## ASSIGNMENT
Your answer should be every line with the word "nabla", copied from the data below.

[[ MATERIAL FOR THIS TASK open ]]

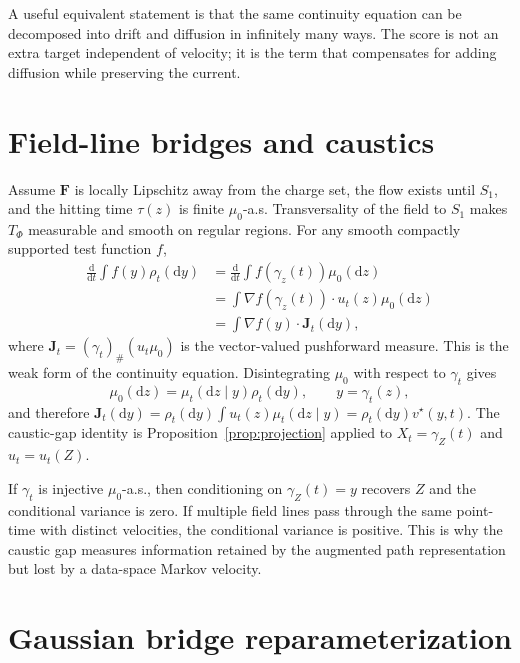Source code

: \documentclass{article}
\numberwithin{equation}{section}
\newcommand{\dd}{\mathrm{d}}
\newcommand{\F}{\bm F}
\newcommand{\J}{\bm J}
\begin{document}
A useful equivalent statement is that the same continuity equation can be decomposed into drift and diffusion in infinitely many ways. The score is not an extra target independent of velocity; it is the term that compensates for adding diffusion while preserving the current.

\section{Field-line bridges and caustics}
\label{app:caustic}

Assume $\F$ is locally Lipschitz away from the charge set, the flow exists until $S_1$, and the hitting time $\tau(z)$ is finite $\mu_0$-a.s. Transversality of the field to $S_1$ makes $T_\Phi$ measurable and smooth on regular regions. For any smooth compactly supported test function $f$,
\begin{align}
\frac{\dd}{\dd t}\int f(y)\rho_t(\dd y)
&=\frac{\dd}{\dd t}\int f(\gamma_z(t))\mu_0(\dd z)\\
&=\int \nabla f(\gamma_z(t))\cdot u_t(z)\mu_0(\dd z)\\
&=\int \nabla f(y)\cdot \J_t(\dd y),
\end{align}
where $\J_t=(\gamma_t)_\#(u_t\mu_0)$ is the vector-valued pushforward measure. This is the weak form of the continuity equation. Disintegrating $\mu_0$ with respect to $\gamma_t$ gives
\begin{equation}
\mu_0(\dd z)=\mu_t(\dd z\mid y)\rho_t(\dd y),\qquad y=\gamma_t(z),
\end{equation}
and therefore $\J_t(\dd y)=\rho_t(\dd y)\int u_t(z)\mu_t(\dd z\mid y)=\rho_t(\dd y)v^\star(y,t)$. The caustic-gap identity is Proposition~\ref{prop:projection} applied to $X_t=\gamma_Z(t)$ and $u_t=u_t(Z)$.

If $\gamma_t$ is injective $\mu_0$-a.s., then conditioning on $\gamma_Z(t)=y$ recovers $Z$ and the conditional variance is zero. If multiple field lines pass through the same point-time with distinct velocities, the conditional variance is positive. This is why the caustic gap measures information retained by the augmented path representation but lost by a data-space Markov velocity.

\section{Gaussian bridge reparameterization}
\label{app:gaussian}
\end{document}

[[ MATERIAL FOR THIS TASK closed ]]

## SOLUTION FOR THIS TASK
&=\int \nabla f(\gamma_z(t))\cdot u_t(z)\mu_0(\dd z)\\
&=\int \nabla f(y)\cdot \J_t(\dd y),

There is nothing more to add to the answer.